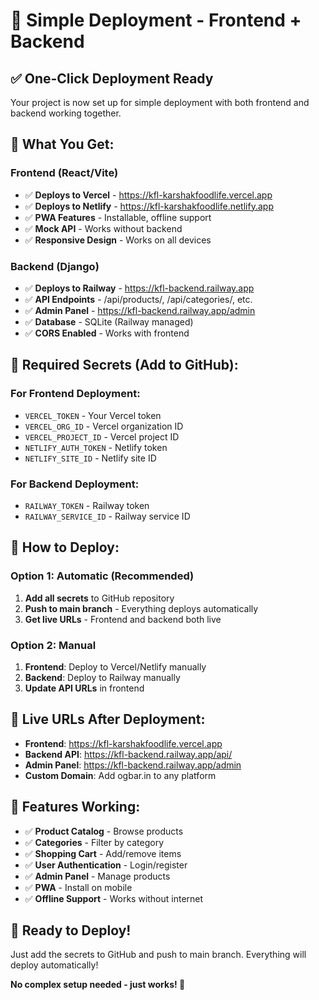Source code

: # 🚀 Simple Deployment - Frontend + Backend

## ✅ **One-Click Deployment Ready**

Your project is now set up for simple deployment with both frontend and backend working together.

## 🎯 **What You Get:**

### **Frontend (React/Vite)**
- ✅ **Deploys to Vercel** - https://kfl-karshakfoodlife.vercel.app
- ✅ **Deploys to Netlify** - https://kfl-karshakfoodlife.netlify.app
- ✅ **PWA Features** - Installable, offline support
- ✅ **Mock API** - Works without backend
- ✅ **Responsive Design** - Works on all devices

### **Backend (Django)**
- ✅ **Deploys to Railway** - https://kfl-backend.railway.app
- ✅ **API Endpoints** - /api/products/, /api/categories/, etc.
- ✅ **Admin Panel** - https://kfl-backend.railway.app/admin
- ✅ **Database** - SQLite (Railway managed)
- ✅ **CORS Enabled** - Works with frontend

## 🔧 **Required Secrets (Add to GitHub):**

### **For Frontend Deployment:**
- `VERCEL_TOKEN` - Your Vercel token
- `VERCEL_ORG_ID` - Vercel organization ID
- `VERCEL_PROJECT_ID` - Vercel project ID
- `NETLIFY_AUTH_TOKEN` - Netlify token
- `NETLIFY_SITE_ID` - Netlify site ID

### **For Backend Deployment:**
- `RAILWAY_TOKEN` - Railway token
- `RAILWAY_SERVICE_ID` - Railway service ID

## 🚀 **How to Deploy:**

### **Option 1: Automatic (Recommended)**
1. **Add all secrets** to GitHub repository
2. **Push to main branch** - Everything deploys automatically
3. **Get live URLs** - Frontend and backend both live

### **Option 2: Manual**
1. **Frontend**: Deploy to Vercel/Netlify manually
2. **Backend**: Deploy to Railway manually
3. **Update API URLs** in frontend

## 📱 **Live URLs After Deployment:**

- **Frontend**: https://kfl-karshakfoodlife.vercel.app
- **Backend API**: https://kfl-backend.railway.app/api/
- **Admin Panel**: https://kfl-backend.railway.app/admin
- **Custom Domain**: Add ogbar.in to any platform

## 🔧 **Features Working:**

- ✅ **Product Catalog** - Browse products
- ✅ **Categories** - Filter by category
- ✅ **Shopping Cart** - Add/remove items
- ✅ **User Authentication** - Login/register
- ✅ **Admin Panel** - Manage products
- ✅ **PWA** - Install on mobile
- ✅ **Offline Support** - Works without internet

## 🎉 **Ready to Deploy!**

Just add the secrets to GitHub and push to main branch. Everything will deploy automatically!

**No complex setup needed - just works! 🚀**
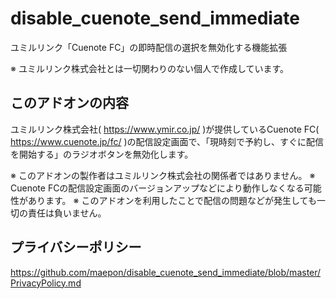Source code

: # disable_cuenote_send_immediate

ユミルリンク「Cuenote FC」の即時配信の選択を無効化する機能拡張

※ ユミルリンク株式会社とは一切関わりのない個人で作成しています。

## このアドオンの内容

ユミルリンク株式会社( https://www.ymir.co.jp/ )が提供しているCuenote FC( https://www.cuenote.jp/fc/ )の配信設定画面で、「現時刻で予約し、すぐに配信を開始する」のラジオボタンを無効化します。

※ このアドオンの製作者はユミルリンク株式会社の関係者ではありません。
※ Cuenote FCの配信設定画面のバージョンアップなどにより動作しなくなる可能性があります。
※ このアドオンを利用したことで配信の問題などが発生しても一切の責任は負いません。

## プライバシーポリシー

https://github.com/maepon/disable_cuenote_send_immediate/blob/master/PrivacyPolicy.md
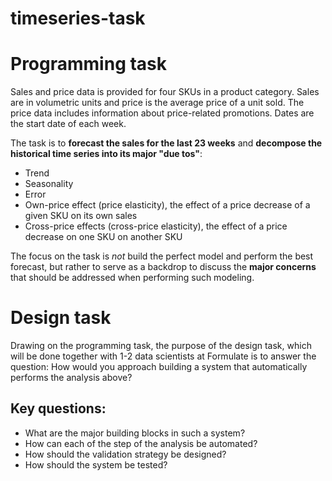 # timeseries-task

# Programming task

Sales and price data is provided for four SKUs in a product category. Sales are in volumetric units and price is the average price of a unit sold. The price data includes information about price-related promotions. Dates are the start date of each week.

The task is to **forecast the sales for the last 23 weeks** and **decompose the historical time series into its major "due tos"**:

- Trend
- Seasonality
- Error
- Own-price effect (price elasticity), the effect of a price decrease of a given SKU on its own sales
- Cross-price effects (cross-price elasticity), the effect of a price decrease on one SKU on another SKU

The focus on the task is _not_ build the perfect model and perform the best forecast, but rather to serve as a backdrop to discuss the **major concerns** that should be addressed when performing such modeling.

# Design task

Drawing on the programming task, the purpose of the design task, which will be done together with 1-2 data scientists at Formulate is to answer the question: How would you approach building a system that automatically performs the analysis above?

## Key questions:

- What are the major building blocks in such a system?
- How can each of the step of the analysis be automated?
- How should the validation strategy be designed?
- How should the system be tested?
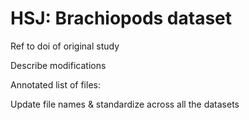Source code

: # HSJ: Brachiopods dataset #

Ref to doi of original study

Describe modifications

Annotated list of files:

Update file names & standardize across all the datasets
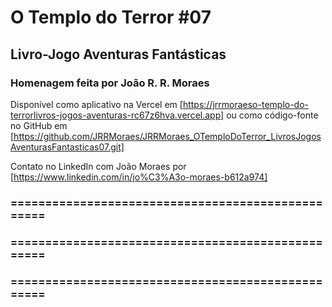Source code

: # O Templo do Terror #07

## Livro-Jogo Aventuras Fantásticas

### Homenagem feita por João R. R. Moraes

Disponível como aplicativo na Vercel em [https://jrrmoraeso-templo-do-terrorlivros-jogos-aventuras-rc67z6hva.vercel.app] ou como código-fonte no GitHub em
[https://github.com/JRRMoraes/JRRMoraes_OTemploDoTerror_LivrosJogosAventurasFantasticas07.git]

Contato no LinkedIn com João Moraes por [https://www.linkedin.com/in/jo%C3%A3o-moraes-b612a974]

### ==================================================

### ==================================================

### ==================================================
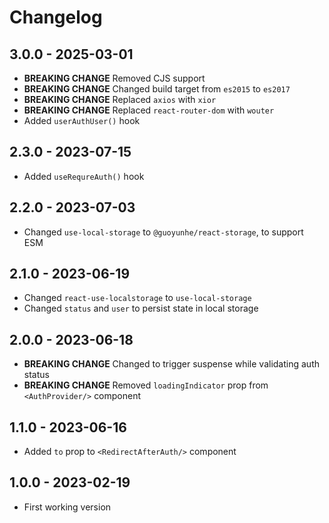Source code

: # Changelog

## 3.0.0 - 2025-03-01

- **BREAKING CHANGE** Removed CJS support
- **BREAKING CHANGE** Changed build target from `es2015` to `es2017`
- **BREAKING CHANGE** Replaced `axios` with `xior`
- **BREAKING CHANGE** Replaced `react-router-dom` with `wouter`
- Added `userAuthUser()` hook

## 2.3.0 - 2023-07-15

- Added `useRequreAuth()` hook

## 2.2.0 - 2023-07-03

- Changed `use-local-storage` to `@guoyunhe/react-storage`, to support ESM

## 2.1.0 - 2023-06-19

- Changed `react-use-localstorage` to `use-local-storage`
- Changed `status` and `user` to persist state in local storage

## 2.0.0 - 2023-06-18

- **BREAKING CHANGE** Changed to trigger suspense while validating auth status
- **BREAKING CHANGE** Removed `loadingIndicator` prop from `<AuthProvider/>` component

## 1.1.0 - 2023-06-16

- Added `to` prop to `<RedirectAfterAuth/>` component

## 1.0.0 - 2023-02-19

- First working version
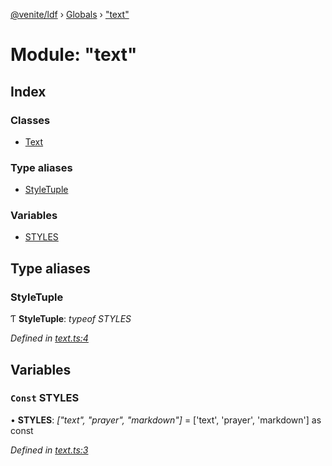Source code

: [@venite/ldf](../README.md) › [Globals](../globals.md) › ["text"](_text_.md)

# Module: "text"

## Index

### Classes

* [Text](../classes/_text_.text.md)

### Type aliases

* [StyleTuple](_text_.md#styletuple)

### Variables

* [STYLES](_text_.md#const-styles)

## Type aliases

###  StyleTuple

Ƭ **StyleTuple**: *typeof STYLES*

*Defined in [text.ts:4](https://github.com/gbj/venite/blob/7d26fef/ldf/src/text.ts#L4)*

## Variables

### `Const` STYLES

• **STYLES**: *["text", "prayer", "markdown"]* = ['text', 'prayer', 'markdown'] as const

*Defined in [text.ts:3](https://github.com/gbj/venite/blob/7d26fef/ldf/src/text.ts#L3)*
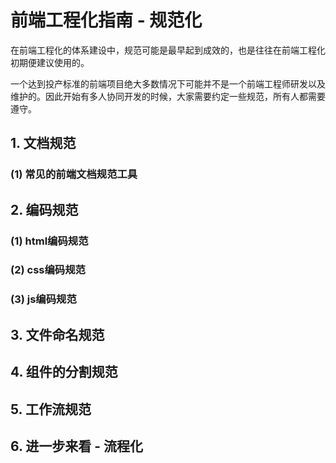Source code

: # 前端工程化指南 - 规范化

在前端工程化的体系建设中，规范可能是最早起到成效的，也是往往在前端工程化初期便建议使用的。

一个达到投产标准的前端项目绝大多数情况下可能并不是一个前端工程师研发以及维护的。因此开始有多人协同开发的时候，大家需要约定一些规范，所有人都需要遵守。

## 1. 文档规范

### (1) 常见的前端文档规范工具



## 2. 编码规范

### (1) html编码规范

### (2) css编码规范

### (3) js编码规范

## 3. 文件命名规范

## 4. 组件的分割规范

## 5. 工作流规范

## 6. 进一步来看 - 流程化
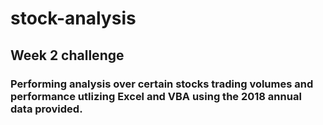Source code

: # stock-analysis
## Week 2 challenge
### Performing analysis over certain stocks trading volumes and performance utlizing Excel and VBA using the 2018 annual data provided.
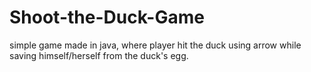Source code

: # Shoot-the-Duck-Game
simple game made in java, where player hit the duck using arrow while saving himself/herself from the duck's egg.
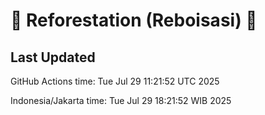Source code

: 
# 🌳 Reforestation (Reboisasi) 🌲

## Last Updated

GitHub Actions time: Tue Jul 29 11:21:52 UTC 2025

Indonesia/Jakarta time: Tue Jul 29 18:21:52 WIB 2025
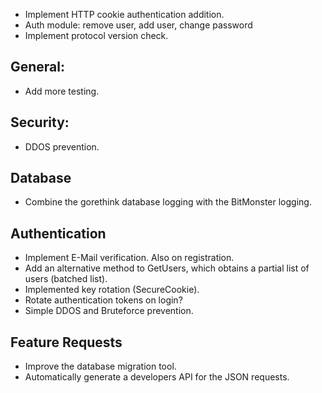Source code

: - Implement HTTP cookie authentication addition.
- Auth module: remove user, add user, change password
- Implement protocol version check.

## General:
- Add more testing.

## Security:
- DDOS prevention.

## Database
- Combine the gorethink database logging with the BitMonster logging.

## Authentication
- Implement E-Mail verification. Also on registration.
- Add an alternative method to GetUsers, which obtains a partial list of users (batched list).
- Implemented key rotation (SecureCookie).
- Rotate authentication tokens on login?
- Simple DDOS and Bruteforce prevention.

## Feature Requests
- Improve the database migration tool.
- Automatically generate a developers API for the JSON requests.
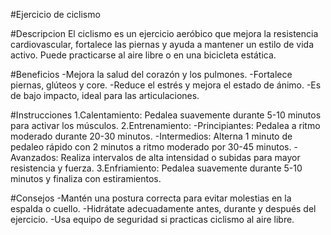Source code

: #Ejercicio de ciclismo

#Descripcion
El ciclismo es un ejercicio aeróbico que mejora la resistencia cardiovascular, fortalece las piernas y ayuda a mantener un estilo de vida activo. Puede practicarse al aire libre o en una bicicleta estática.

#Beneficios
-Mejora la salud del corazón y los pulmones.
-Fortalece piernas, glúteos y core.
-Reduce el estrés y mejora el estado de ánimo.
-Es de bajo impacto, ideal para las articulaciones.

#Instrucciones
1.Calentamiento: Pedalea suavemente durante 5-10 minutos para activar los músculos.
2.Entrenamiento:
    -Principiantes: Pedalea a ritmo moderado durante 20-30 minutos.
    -Intermedios: Alterna 1 minuto de pedaleo rápido con 2 minutos a ritmo moderado por 30-45 minutos.
    -Avanzados: Realiza intervalos de alta intensidad o subidas para mayor resistencia y fuerza.
3.Enfriamiento: Pedalea suavemente durante 5-10 minutos y finaliza con estiramientos.

#Consejos
-Mantén una postura correcta para evitar molestias en la espalda o cuello.
-Hidrátate adecuadamente antes, durante y después del ejercicio.
-Usa equipo de seguridad si practicas ciclismo al aire libre.
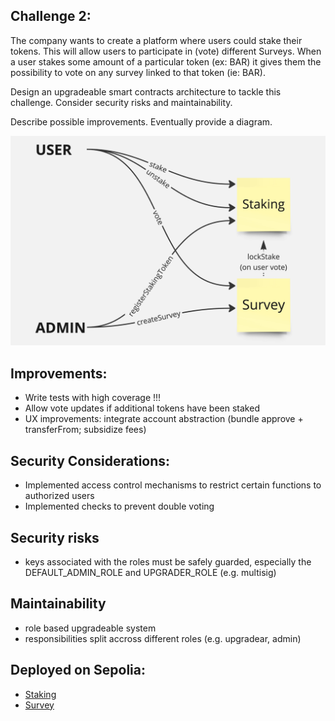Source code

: ## Challenge 2:

The company wants to create a platform where users could stake their tokens. This will allow users
to participate in (vote) different Surveys. When a user stakes some amount of a particular token (ex: BAR) it
gives them the possibility to vote on any survey linked to that token (ie: BAR).

Design an upgradeable smart contracts architecture to tackle this challenge. Consider security risks and
maintainability.

Describe possible improvements. Eventually provide a diagram.

![diagram](./diagram.jpg)

## Improvements:

- Write tests with high coverage !!!
- Allow vote updates if additional tokens have been staked
- UX improvements: integrate account abstraction (bundle approve + transferFrom; subsidize fees)

## Security Considerations:

- Implemented access control mechanisms to restrict certain functions to authorized users
- Implemented checks to prevent double voting

## Security risks

- keys associated with the roles must be safely guarded, especially the DEFAULT_ADMIN_ROLE and UPGRADER_ROLE (e.g. multisig)

## Maintainability

- role based upgradeable system
- responsibilities split accross different roles (e.g. upgradear, admin)

## Deployed on  Sepolia:

- [Staking](https://sepolia.etherscan.io/address/0xB85a634b0cBbD363c6aEf53765658a75C7DCAAad#readProxyContract)
- [Survey](https://sepolia.etherscan.io/address/0x2240A397Caf1686Da8C4251cDC14DD3802188EcD#readProxyContract)
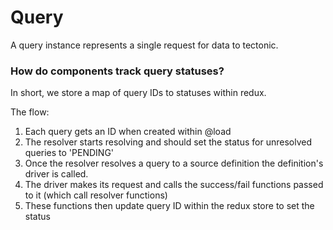 # Query

A query instance represents a single request for data to tectonic.

### How do components track query statuses?

In short, we store a map of query IDs to statuses within redux.

The flow:

1. Each query gets an ID when created within @load
2. The resolver starts resolving and should set the status for unresolved
   queries to 'PENDING'
3. Once the resolver resolves a query to a source definition the definition's
   driver is called.
4. The driver makes its request and calls the success/fail functions passed to
   it (which call resolver functions)
5. These functions then update query ID within the redux store to set the status
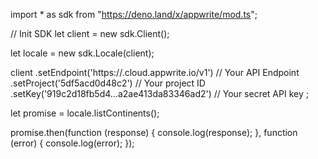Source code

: import * as sdk from "https://deno.land/x/appwrite/mod.ts";

// Init SDK
let client = new sdk.Client();

let locale = new sdk.Locale(client);

client
    .setEndpoint('https://<REGION>.cloud.appwrite.io/v1') // Your API Endpoint
    .setProject('5df5acd0d48c2') // Your project ID
    .setKey('919c2d18fb5d4...a2ae413da83346ad2') // Your secret API key
;


let promise = locale.listContinents();

promise.then(function (response) {
    console.log(response);
}, function (error) {
    console.log(error);
});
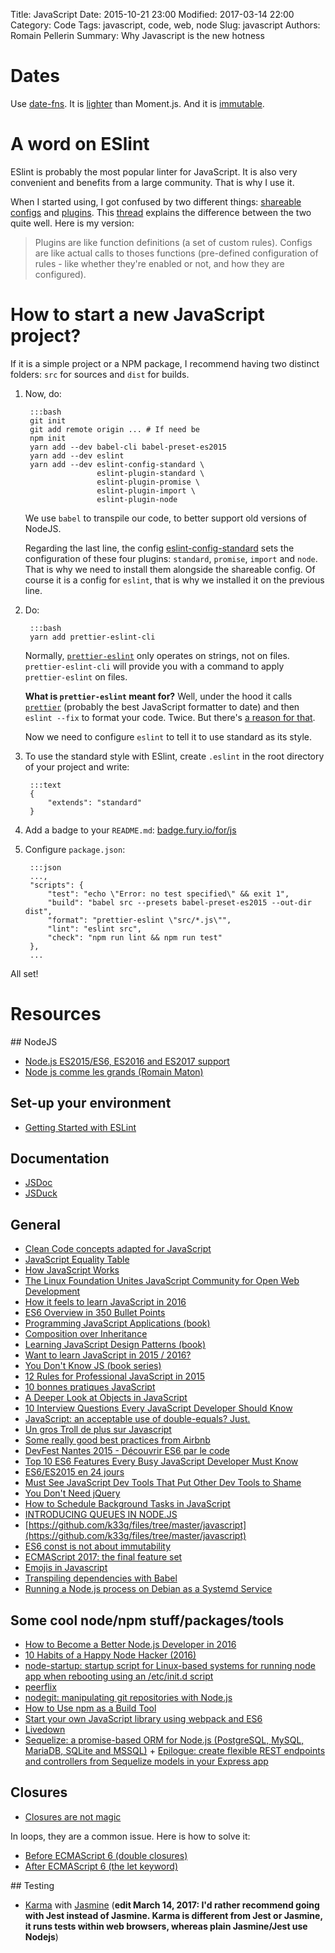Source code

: Title: JavaScript
Date: 2015-10-21 23:00
Modified: 2017-03-14 22:00
Category: Code
Tags: javascript, code, web, node
Slug: javascript
Authors: Romain Pellerin
Summary: Why Javascript is the new hotness

# Dates

Use [date-fns](https://github.com/date-fns/date-fns). It is [lighter](https://github.com/date-fns/date-fns/issues/275) than Moment.js. And it is [immutable](https://twitter.com/dan_abramov/status/805030922785525760).

# A word on ESlint

ESlint is probably the most popular linter for JavaScript. It is also very convenient and benefits from a large community. That is why I use it.

When I started using, I got confused by two different things: [shareable configs](http://eslint.org/docs/developer-guide/shareable-configs) and [plugins](http://eslint.org/docs/developer-guide/working-with-plugins). This [thread](https://groups.google.com/forum/#!topic/eslint/ttZUG3v7vn0) explains the difference between the two quite well. Here is my version:

> Plugins are like function definitions (a set of custom rules). Configs are like actual calls to thoses functions (pre-defined configuration of rules - like whether they're enabled or not, and how they are configured).

# How to start a new JavaScript project?

If it is a simple project or a NPM package, I recommend having two distinct folders: `src` for sources and `dist` for builds.

1. Now, do:

        :::bash
        git init
        git add remote origin ... # If need be
        npm init
        yarn add --dev babel-cli babel-preset-es2015
        yarn add --dev eslint
        yarn add --dev eslint-config-standard \
                       eslint-plugin-standard \
                       eslint-plugin-promise \
                       eslint-plugin-import \
                       eslint-plugin-node

    We use `babel` to transpile our code, to better support old versions of NodeJS.
    
    Regarding the last line, the config [eslint-config-standard](https://github.com/feross/eslint-config-standard) sets the configuration of these four plugins: `standard`, `promise`, `import` and `node`. That is why we need to install them alongside the shareable config. Of course it is a config for `eslint`, that is why we installed it on the previous line.

2. Do:

        :::bash
        yarn add prettier-eslint-cli

    Normally, [`prettier-eslint`](https://github.com/prettier/prettier-eslint) only operates on strings, not on files. `prettier-eslint-cli` will provide you with a command to apply `prettier-eslint` on files.

    **What is `prettier-eslint` meant for?** Well, under the hood it calls [`prettier`](https://github.com/prettier) (probably the best JavaScript formatter to date) and then `eslint --fix` to format your code. Twice. But there's [a reason for that](https://github.com/prettier/prettier-eslint#the-problem).

    Now we need to configure `eslint` to tell it to use standard as its style.

3. To use the standard style with ESlint, create `.eslint` in the root directory of your project and write:

        :::text
        {
            "extends": "standard"
        }

4. Add a badge to your `README.md`: [badge.fury.io/for/js](https://badge.fury.io/for/js)
5. Configure `package.json`:

        :::json
        ...,
        "scripts": {
            "test": "echo \"Error: no test specified\" && exit 1",
            "build": "babel src --presets babel-preset-es2015 --out-dir dist",
            "format": "prettier-eslint \"src/*.js\"",
            "lint": "eslint src",
            "check": "npm run lint && npm run test"
        },
        ...

All set!

# Resources

## NodeJS

- [Node.js ES2015/ES6, ES2016 and ES2017 support](http://node.green/)
- [Node js comme les grands (Romain Maton)](https://www.youtube.com/watch?v=RIRB2AFrPV8)

## Set-up your environment

- [Getting Started with ESLint](http://eslint.org/docs/user-guide/getting-started)

## Documentation

- [JSDoc](http://usejsdoc.org/index.html)
- [JSDuck](https://github.com/senchalabs/jsduck)

## General

- [Clean Code concepts adapted for JavaScript](https://github.com/ryanmcdermott/clean-code-javascript)
- [JavaScript Equality Table](https://dorey.github.io/JavaScript-Equality-Table/)
- [How JavaScript Works](https://blog.sessionstack.com/tagged/tutorial)
- [The Linux Foundation Unites JavaScript Community for Open Web Development](https://js.foundation/announcements/2016/10/17/Linux-Foundation-Unites-JavaScript-Community-Open-Web-Development/)
- [How it feels to learn JavaScript in 2016](https://hackernoon.com/how-it-feels-to-learn-javascript-in-2016-d3a717dd577f)
- [ES6 Overview in 350 Bullet Points](https://ponyfoo.com/articles/es6)
- [Programming JavaScript Applications (book)](http://chimera.labs.oreilly.com/books/1234000000262)
- [Composition over Inheritance](https://www.youtube.com/watch?v=wfMtDGfHWpA)
- [Learning JavaScript Design Patterns (book)](http://addyosmani.com/resources/essentialjsdesignpatterns/book/)
- [Want to learn JavaScript in 2015 / 2016?](https://medium.com/@_cmdv_/i-want-to-learn-javascript-in-2015-e96cd85ad225)
- [You Don't Know JS (book series)](https://github.com/getify/You-Dont-Know-JS)
- [12 Rules for Professional JavaScript in 2015](https://medium.com/@housecor/12-rules-for-professional-javascript-in-2015-f158e7d3f0fc)
- [10 bonnes pratiques JavaScript](http://www.js-attitude.fr/2013/01/21/dix-bonnes-pratiques-javascript)
- [A Deeper Look at Objects in JavaScript](http://www.kirupa.com/html5/a_deeper_look_at_objects_in_javascript.htm)
- [10 Interview Questions Every JavaScript Developer Should Know](https://medium.com/javascript-scene/10-interview-questions-every-javascript-developer-should-know-6fa6bdf5ad95)
- [JavaScript: an acceptable use of double-equals? Just.](http://blog.boyet.com/blog/javascriptlessons/javascript-an-acceptable-use-of-double-equals-just/)
- [Un gros Troll de plus sur Javascript](http://sametmax.com/un-gros-troll-de-plus-sur-javacscript/)
- [Some really good best practices from Airbnb](https://github.com/airbnb/javascript)
- [DevFest Nantes 2015 - Découvrir ES6 par le code](https://www.youtube.com/watch?v=7XZWqF2aHuI)
- [Top 10 ES6 Features Every Busy JavaScript Developer Must Know](http://webapplog.com/es6/)
- [ES6/ES2015 en 24 jours](http://putaindecode.io/fr/evenements/2015/calendrier-avent/)
- [Must See JavaScript Dev Tools That Put Other Dev Tools to Shame](https://medium.com/javascript-scene/must-see-javascript-dev-tools-that-put-other-dev-tools-to-shame-aca6d3e3d925)
- [You Don't Need jQuery](https://github.com/oneuijs/You-Dont-Need-jQuery)
- [How to Schedule Background Tasks in JavaScript](http://www.sitepoint.com/how-to-schedule-background-tasks-in-javascript)
- [INTRODUCING QUEUES IN NODE.JS](http://blog.yld.io/2016/05/10/introducing-queues/)
- [https://github.com/k33g/files/tree/master/javascript](https://github.com/k33g/files/tree/master/javascript)
- [ES6 const is not about immutability](https://mathiasbynens.be/notes/es6-const)
- [ECMAScript 2017: the final feature set](http://www.2ality.com/2016/02/ecmascript-2017.html)
- [Emojis in Javascript](https://medium.com/@thekevinscott/emojis-in-javascript-f693d0eb79fb)
- [Transpiling dependencies with Babel](http://2ality.com/2017/04/transpiling-dependencies-babel.html)
- [Running a Node.js process on Debian as a Systemd Service](https://thomashunter.name/blog/running-a-node-js-process-on-debian-as-a-systemd-service/)

## Some cool node/npm stuff/packages/tools

- [How to Become a Better Node.js Developer in 2016](https://blog.risingstack.com/how-to-become-a-better-node-js-developer-in-2016/)
- [10 Habits of a Happy Node Hacker (2016)](http://blog.heroku.com/archives/2015/11/10/node-habits-2016)
- [node-startup: startup script for Linux-based systems for running node app when rebooting using an /etc/init.d script](https://github.com/chovy/node-startup)
- [peerflix](https://github.com/mafintosh/peerflix)
- [nodegit: manipulating git repositories with Node.js](http://radek.io/2015/10/27/nodegit/)
- [How to Use npm as a Build Tool](http://blog.keithcirkel.co.uk/how-to-use-npm-as-a-build-tool/)
- [Start your own JavaScript library using webpack and ES6](http://krasimirtsonev.com/blog/article/javascript-library-starter-using-webpack-es6)
- [Livedown](https://github.com/shime/livedown)
- [Sequelize: a promise-based ORM for Node.js (PostgreSQL, MySQL, MariaDB, SQLite and MSSQL)](http://docs.sequelizejs.com/en/v3/) + [Epilogue: create flexible REST endpoints and controllers from Sequelize models in your Express app](https://github.com/dchester/epilogue)

## Closures

- [Closures are not magic](http://renderedtext.com/blog/2015/11/18/closures-are-not-magic/)

In loops, they are a common issue. Here is how to solve it:

- [Before ECMAScript 6 (double closures)](https://developer.mozilla.org/en-US/docs/Web/JavaScript/Closures)
- [After ECMAScript 6 (the let keyword)](http://www.sitepoint.com/preparing-ecmascript-6-let-const/)

## Testing

- [Karma](https://karma-runner.github.io/1.0/index.html) with [Jasmine](https://jasmine.github.io/) (**edit March 14, 2017: I'd rather recommend going with Jest instead of Jasmine. Karma is different from Jest or Jasmine, it runs tests within web browsers, whereas plain Jasmine/Jest use Nodejs**)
◇ ◇ ◇ ◇ ◇ ◇ ◇
▶ TASK BRIEF: Leave the pictures out and repeat exactly the lines from the beginning of the records to the line bearing "## 📱 **Live URLs After Deployment:**", both ends counted.

▶ EXERCISE OUTPUT:
Source code

: # 🚀 Simple Deployment - Frontend + Backend

## ✅ **One-Click Deployment Ready**

Your project is now set up for simple deployment with both frontend and backend working together.

## 🎯 **What You Get:**

### **Frontend (React/Vite)**
- ✅ **Deploys to Vercel** - https://kfl-karshakfoodlife.vercel.app
- ✅ **Deploys to Netlify** - https://kfl-karshakfoodlife.netlify.app
- ✅ **PWA Features** - Installable, offline support
- ✅ **Mock API** - Works without backend
- ✅ **Responsive Design** - Works on all devices

### **Backend (Django)**
- ✅ **Deploys to Railway** - https://kfl-backend.railway.app
- ✅ **API Endpoints** - /api/products/, /api/categories/, etc.
- ✅ **Admin Panel** - https://kfl-backend.railway.app/admin
- ✅ **Database** - SQLite (Railway managed)
- ✅ **CORS Enabled** - Works with frontend

## 🔧 **Required Secrets (Add to GitHub):**

### **For Frontend Deployment:**
- `VERCEL_TOKEN` - Your Vercel token
- `VERCEL_ORG_ID` - Vercel organization ID
- `VERCEL_PROJECT_ID` - Vercel project ID
- `NETLIFY_AUTH_TOKEN` - Netlify token
- `NETLIFY_SITE_ID` - Netlify site ID

### **For Backend Deployment:**
- `RAILWAY_TOKEN` - Railway token
- `RAILWAY_SERVICE_ID` - Railway service ID

## 🚀 **How to Deploy:**

### **Option 1: Automatic (Recommended)**
1. **Add all secrets** to GitHub repository
2. **Push to main branch** - Everything deploys automatically
3. **Get live URLs** - Frontend and backend both live

### **Option 2: Manual**
1. **Frontend**: Deploy to Vercel/Netlify manually
2. **Backend**: Deploy to Railway manually
3. **Update API URLs** in frontend

## 📱 **Live URLs After Deployment:**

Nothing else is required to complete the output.